Oltre lo specchio, lo sguardo e l’esposizione: la “carezza-parola”, Luce Irigaray
Siamo corpi viventi “differenti e co-creatori”, progetti vitali che oltrepassano la carnalità contingente senza però mai annullarne l’appello ad una cura che diventi mano che accoglie, protegge, sfiora, accarezza.
Traendo spunto da Luce Irigaray, la carezza, intesa come “gesto-parola”, è atto e metafora di una relazione che, nel toccare, linguaggio simbolico dei corpi, si fa dono in-toccabile, infungibile, impalpabile, che raggiunge l’altro senza intaccarne o forzarne alcuna direzione, seguendo le rughe della sua fragilità;e si segna sull’anima come opera di libertà per l’altro e nell’altro.
Nell’attuale mercato dei corpi come simulacri di modelli senza originale, che inseguono un’estetica di conformità e di serialità consumistica, permeando di sé forme, stili e rappresentazioni collettive, dov’è bellezza che salva dall’anonimato dell’omologazione e dalla violenza dei forti sui vulnerabili? Cos’è bellezza senza responsabilità, rispetto, liberazione? Riappropriarsi della relazione vitale con il corpo proprio e con quello dell’altro, liberandone tutti linguaggi e le possibilità di senso, è un percorso necessario che inizia dall’oltrepassamento dell’egemonia dello specchio di Narciso e dall’esposizione di corpi decontestualizzati dal sé sulle piazze telematiche.
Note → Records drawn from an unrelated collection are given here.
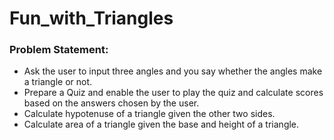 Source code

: # Fun_with_Triangles

 <h3>Problem Statement:</h3>
<ul>
 <li>Ask the user to input three angles and you say whether the angles make a triangle or not.</li>
<li>Prepare a Quiz and enable the user to play the quiz and calculate scores based on the answers chosen by the user.</li>
 <li>Calculate hypotenuse of a triangle given the other two sides.</li>
 <li>Calculate area of a triangle given the base and height of a triangle.</li>
 </ul>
Nell’“Elogio del toccare” di Irigaray c’è, appunto, tutta l’intenzione etica del superamento del possesso, dell’aggressione o della non accettazione del corpo che siamo e che parla per noi, in noi e attraverso di noi.
Il “gesto-parola” della carezza può essere, quindi, la rivolta non violenta all’aggressione deturpante di ogni corpo vivente, risveglio dei sensi nella profondità del sentire e del vedere con “intelligenza delle emozioni”, per costruire sempre nuove e libere relazioni mente-corpo-altri.
Insomma, “Accarezzare - come scrive Irigaray - è stare attenti alle qualità velate nella vita comunitaria, qualità che leggi e vita civile dovrebbero garantire come proprie, sottratte alla violenza di un quotidiano che non si cura di intersoggettività, alle violenze di un uso utilitario (che si tratti di commercio in senso stretto o commercio del desiderio sessuale) sottratte ad uno sguardo o a un uso non preoccupati del rispetto dell’altro”.